Momentum of off prem

It would appear that some restaurants are still seeing 40% of their volume emanating from off-premises. If this continues the CAPEX for a restaurant has to change drastically: why have all that space when half your customers don’t even want to see you?

This might be a harbinger to the verticalization third party delivery companies foresee anyhow: can UberEats make a burger good enough to command your total burger spend if you’re never leaving your couch?

Just maybe.

We also don’t understand the going concern given the demographics of online ordering customers, who skew very young and might just be living off their parents… we don’t know too many people who can afford a $14 delivery fee on a $5 burger.

Seems really unsustainable to us.

Now for the data.

—-

NEW YORK and TORONTO – January 31, 2022 – While the initial closure of full-service restaurants (FSRs) in early 2020 was a major financial blow to many operators, findings from the third annual State of Full Service Restaurants Report released today by TouchBistro reveal the financial health of FSRs across the U.S. is more complicated than a few months of lost revenue. The report finds that 74% of FSRs managed to maintain or increase their sales during the pandemic; however, profit margins in 2021 declined to 10%, compared to 12% in 2019(1). The research also includes city-specific reports for New York City, Los Angeles, and Dallas to provide insights on location-specific factors affecting restaurants. In addition, the report identifies five emerging trends in the U.S. restaurant industry that can help FSRs navigate these uncertain and challenging times.

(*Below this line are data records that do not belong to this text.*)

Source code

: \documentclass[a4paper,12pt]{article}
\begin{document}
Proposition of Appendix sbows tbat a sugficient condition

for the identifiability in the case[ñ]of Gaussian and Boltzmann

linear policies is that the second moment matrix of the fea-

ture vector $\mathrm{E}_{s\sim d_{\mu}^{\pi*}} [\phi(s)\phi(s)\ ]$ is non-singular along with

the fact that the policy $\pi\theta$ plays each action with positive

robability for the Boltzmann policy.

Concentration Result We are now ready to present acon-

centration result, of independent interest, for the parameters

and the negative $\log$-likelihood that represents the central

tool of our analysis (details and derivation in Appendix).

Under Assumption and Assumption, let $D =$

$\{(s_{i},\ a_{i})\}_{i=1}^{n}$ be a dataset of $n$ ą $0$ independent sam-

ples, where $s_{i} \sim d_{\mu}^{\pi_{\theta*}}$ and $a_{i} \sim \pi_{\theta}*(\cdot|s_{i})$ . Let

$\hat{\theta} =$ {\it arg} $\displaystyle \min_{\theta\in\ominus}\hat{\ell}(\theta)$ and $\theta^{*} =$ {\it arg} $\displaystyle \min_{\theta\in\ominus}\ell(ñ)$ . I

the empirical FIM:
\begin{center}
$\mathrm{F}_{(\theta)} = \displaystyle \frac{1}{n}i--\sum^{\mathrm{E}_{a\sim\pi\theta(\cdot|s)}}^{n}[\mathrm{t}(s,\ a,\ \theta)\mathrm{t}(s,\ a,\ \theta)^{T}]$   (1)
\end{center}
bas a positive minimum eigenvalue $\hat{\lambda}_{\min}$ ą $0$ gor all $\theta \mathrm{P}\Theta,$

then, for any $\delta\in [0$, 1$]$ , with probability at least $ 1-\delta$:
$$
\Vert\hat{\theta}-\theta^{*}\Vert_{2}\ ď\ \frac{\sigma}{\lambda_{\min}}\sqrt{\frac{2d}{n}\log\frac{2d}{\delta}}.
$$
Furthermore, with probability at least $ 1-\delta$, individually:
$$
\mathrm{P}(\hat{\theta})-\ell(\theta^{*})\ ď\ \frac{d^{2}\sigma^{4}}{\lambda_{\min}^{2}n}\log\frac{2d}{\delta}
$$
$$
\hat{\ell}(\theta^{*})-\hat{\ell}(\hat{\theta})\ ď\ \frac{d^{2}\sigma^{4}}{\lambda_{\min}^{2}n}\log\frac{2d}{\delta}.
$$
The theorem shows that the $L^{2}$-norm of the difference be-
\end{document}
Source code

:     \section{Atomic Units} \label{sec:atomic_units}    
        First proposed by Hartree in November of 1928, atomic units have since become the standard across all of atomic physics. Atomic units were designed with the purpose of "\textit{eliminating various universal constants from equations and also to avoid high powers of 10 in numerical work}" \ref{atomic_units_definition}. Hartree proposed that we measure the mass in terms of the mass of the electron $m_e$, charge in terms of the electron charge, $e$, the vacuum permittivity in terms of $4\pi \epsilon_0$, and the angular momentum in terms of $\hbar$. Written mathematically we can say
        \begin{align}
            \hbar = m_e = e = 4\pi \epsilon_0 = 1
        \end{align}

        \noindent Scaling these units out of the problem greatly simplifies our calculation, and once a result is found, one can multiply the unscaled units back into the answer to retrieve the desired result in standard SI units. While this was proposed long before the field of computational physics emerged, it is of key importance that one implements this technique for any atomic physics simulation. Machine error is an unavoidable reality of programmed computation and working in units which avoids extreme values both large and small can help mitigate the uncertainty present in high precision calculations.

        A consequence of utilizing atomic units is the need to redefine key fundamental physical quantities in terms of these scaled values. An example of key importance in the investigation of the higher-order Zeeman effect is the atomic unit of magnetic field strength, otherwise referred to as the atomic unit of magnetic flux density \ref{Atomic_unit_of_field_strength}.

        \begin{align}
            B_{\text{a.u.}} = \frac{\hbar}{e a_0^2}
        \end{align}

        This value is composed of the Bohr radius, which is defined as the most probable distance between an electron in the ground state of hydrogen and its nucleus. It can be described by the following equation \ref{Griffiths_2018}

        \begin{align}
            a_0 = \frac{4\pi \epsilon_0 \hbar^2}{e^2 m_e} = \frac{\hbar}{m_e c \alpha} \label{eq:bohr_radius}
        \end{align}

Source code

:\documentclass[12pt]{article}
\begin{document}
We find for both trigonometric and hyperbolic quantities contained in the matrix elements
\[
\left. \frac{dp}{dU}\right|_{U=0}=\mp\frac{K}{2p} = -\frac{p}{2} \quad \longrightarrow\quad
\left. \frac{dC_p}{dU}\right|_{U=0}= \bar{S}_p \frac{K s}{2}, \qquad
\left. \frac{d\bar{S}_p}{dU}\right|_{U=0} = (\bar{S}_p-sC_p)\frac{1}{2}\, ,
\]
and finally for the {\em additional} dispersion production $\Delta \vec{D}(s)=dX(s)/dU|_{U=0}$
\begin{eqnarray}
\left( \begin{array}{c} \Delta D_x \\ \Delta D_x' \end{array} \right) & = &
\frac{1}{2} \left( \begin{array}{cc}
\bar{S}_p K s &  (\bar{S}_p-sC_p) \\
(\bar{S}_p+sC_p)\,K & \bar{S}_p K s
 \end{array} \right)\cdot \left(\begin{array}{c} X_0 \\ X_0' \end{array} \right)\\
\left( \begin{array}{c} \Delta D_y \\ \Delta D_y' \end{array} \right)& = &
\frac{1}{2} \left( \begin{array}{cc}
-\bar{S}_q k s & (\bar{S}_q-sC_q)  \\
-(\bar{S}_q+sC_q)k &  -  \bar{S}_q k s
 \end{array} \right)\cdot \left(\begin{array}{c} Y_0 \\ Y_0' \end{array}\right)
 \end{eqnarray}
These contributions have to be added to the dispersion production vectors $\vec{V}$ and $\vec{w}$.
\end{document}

Available for free download, the latest State of Full Service Restaurants Report finds increased inventory costs caused the greatest financial strain for operators in 2021 with 33% citing it as their top expense, followed closely by rent (30%) and labor (30%). Many operators also noted that the cost of implementing new health and safety measures – such as providing PPE for staff and upgrading their HVAC systems – was another major expense that wiped out any revenue gains in 2021.

“From social distancing measures to the rise of QR code menus, the way operators must now run restaurants has significantly changed since the onset of the pandemic,” says Samir Zabaneh, CEO of TouchBistro. “While our findings reveal just how much has changed since our 2020 report, they also show how resilient FSRs have been throughout these extraordinary times. From managing an off-premise presence with online ordering platforms to navigating the labor shortage and keeping costs down, it’s clear from the emerging trends we are seeing that technology is at the heart of helping FSRs not only survive but make gains during these extremely challenging times.”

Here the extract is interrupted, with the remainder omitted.